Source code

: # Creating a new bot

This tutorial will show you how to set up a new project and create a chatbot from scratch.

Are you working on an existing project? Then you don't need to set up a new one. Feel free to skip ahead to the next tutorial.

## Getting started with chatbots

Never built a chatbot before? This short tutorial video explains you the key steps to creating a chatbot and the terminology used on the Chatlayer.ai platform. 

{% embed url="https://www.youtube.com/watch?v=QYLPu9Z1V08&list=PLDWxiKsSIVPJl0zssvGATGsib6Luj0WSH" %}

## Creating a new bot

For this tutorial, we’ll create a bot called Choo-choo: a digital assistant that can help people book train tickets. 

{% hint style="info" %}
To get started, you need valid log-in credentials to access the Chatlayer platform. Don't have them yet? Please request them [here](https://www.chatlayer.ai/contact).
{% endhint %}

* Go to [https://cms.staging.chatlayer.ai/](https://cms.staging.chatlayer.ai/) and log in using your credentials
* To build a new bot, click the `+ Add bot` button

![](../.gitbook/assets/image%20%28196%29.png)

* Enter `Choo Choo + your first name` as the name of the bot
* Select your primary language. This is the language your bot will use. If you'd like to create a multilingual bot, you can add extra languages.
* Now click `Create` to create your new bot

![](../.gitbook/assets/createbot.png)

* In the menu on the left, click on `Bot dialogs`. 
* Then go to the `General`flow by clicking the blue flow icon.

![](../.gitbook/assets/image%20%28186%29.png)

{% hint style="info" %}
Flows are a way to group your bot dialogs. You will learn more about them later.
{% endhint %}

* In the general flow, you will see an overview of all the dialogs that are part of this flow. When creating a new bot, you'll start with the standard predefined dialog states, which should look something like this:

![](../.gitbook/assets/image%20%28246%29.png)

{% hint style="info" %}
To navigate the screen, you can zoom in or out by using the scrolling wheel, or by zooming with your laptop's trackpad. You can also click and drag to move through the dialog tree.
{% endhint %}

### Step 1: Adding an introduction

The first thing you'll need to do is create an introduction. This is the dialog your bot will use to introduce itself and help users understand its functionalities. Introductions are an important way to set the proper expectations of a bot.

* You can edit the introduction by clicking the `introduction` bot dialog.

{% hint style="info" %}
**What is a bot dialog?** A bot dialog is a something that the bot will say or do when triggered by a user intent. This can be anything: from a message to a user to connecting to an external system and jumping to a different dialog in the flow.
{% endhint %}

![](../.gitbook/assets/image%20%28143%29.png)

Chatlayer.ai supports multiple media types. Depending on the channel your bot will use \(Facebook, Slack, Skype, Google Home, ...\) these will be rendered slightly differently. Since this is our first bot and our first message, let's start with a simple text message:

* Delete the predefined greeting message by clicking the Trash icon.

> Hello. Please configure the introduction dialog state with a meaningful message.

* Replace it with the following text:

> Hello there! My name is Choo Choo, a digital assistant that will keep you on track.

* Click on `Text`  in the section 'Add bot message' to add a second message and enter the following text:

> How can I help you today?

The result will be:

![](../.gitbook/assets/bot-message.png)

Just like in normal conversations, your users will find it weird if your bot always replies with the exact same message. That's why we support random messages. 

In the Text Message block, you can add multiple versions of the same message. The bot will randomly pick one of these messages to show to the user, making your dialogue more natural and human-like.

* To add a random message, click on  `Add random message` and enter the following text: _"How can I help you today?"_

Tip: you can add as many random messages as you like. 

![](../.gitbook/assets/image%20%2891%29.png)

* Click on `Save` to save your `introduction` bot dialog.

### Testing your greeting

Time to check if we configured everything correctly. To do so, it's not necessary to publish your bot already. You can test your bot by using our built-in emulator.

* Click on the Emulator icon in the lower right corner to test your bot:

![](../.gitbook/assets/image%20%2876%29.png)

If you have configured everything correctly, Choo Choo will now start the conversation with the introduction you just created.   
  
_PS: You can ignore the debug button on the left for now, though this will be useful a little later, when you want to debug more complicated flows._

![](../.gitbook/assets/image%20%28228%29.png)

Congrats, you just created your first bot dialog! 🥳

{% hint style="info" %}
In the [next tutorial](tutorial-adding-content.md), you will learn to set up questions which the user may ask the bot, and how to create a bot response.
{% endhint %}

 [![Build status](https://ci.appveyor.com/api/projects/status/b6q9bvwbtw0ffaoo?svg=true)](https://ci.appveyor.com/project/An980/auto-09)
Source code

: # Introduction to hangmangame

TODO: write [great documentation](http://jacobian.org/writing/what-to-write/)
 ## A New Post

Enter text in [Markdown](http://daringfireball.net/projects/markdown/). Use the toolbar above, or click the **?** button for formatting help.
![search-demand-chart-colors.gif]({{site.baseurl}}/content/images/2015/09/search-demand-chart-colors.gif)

- - - - -

- [Aim of the exercise]
Each line above that contains the string "have" should be identified and copied.

- [Problem solution]
To get started, you need valid log-in credentials to access the Chatlayer platform. Don't have them yet? Please request them [here](https://www.chatlayer.ai/contact).
If you have configured everything correctly, Choo Choo will now start the conversation with the introduction you just created.   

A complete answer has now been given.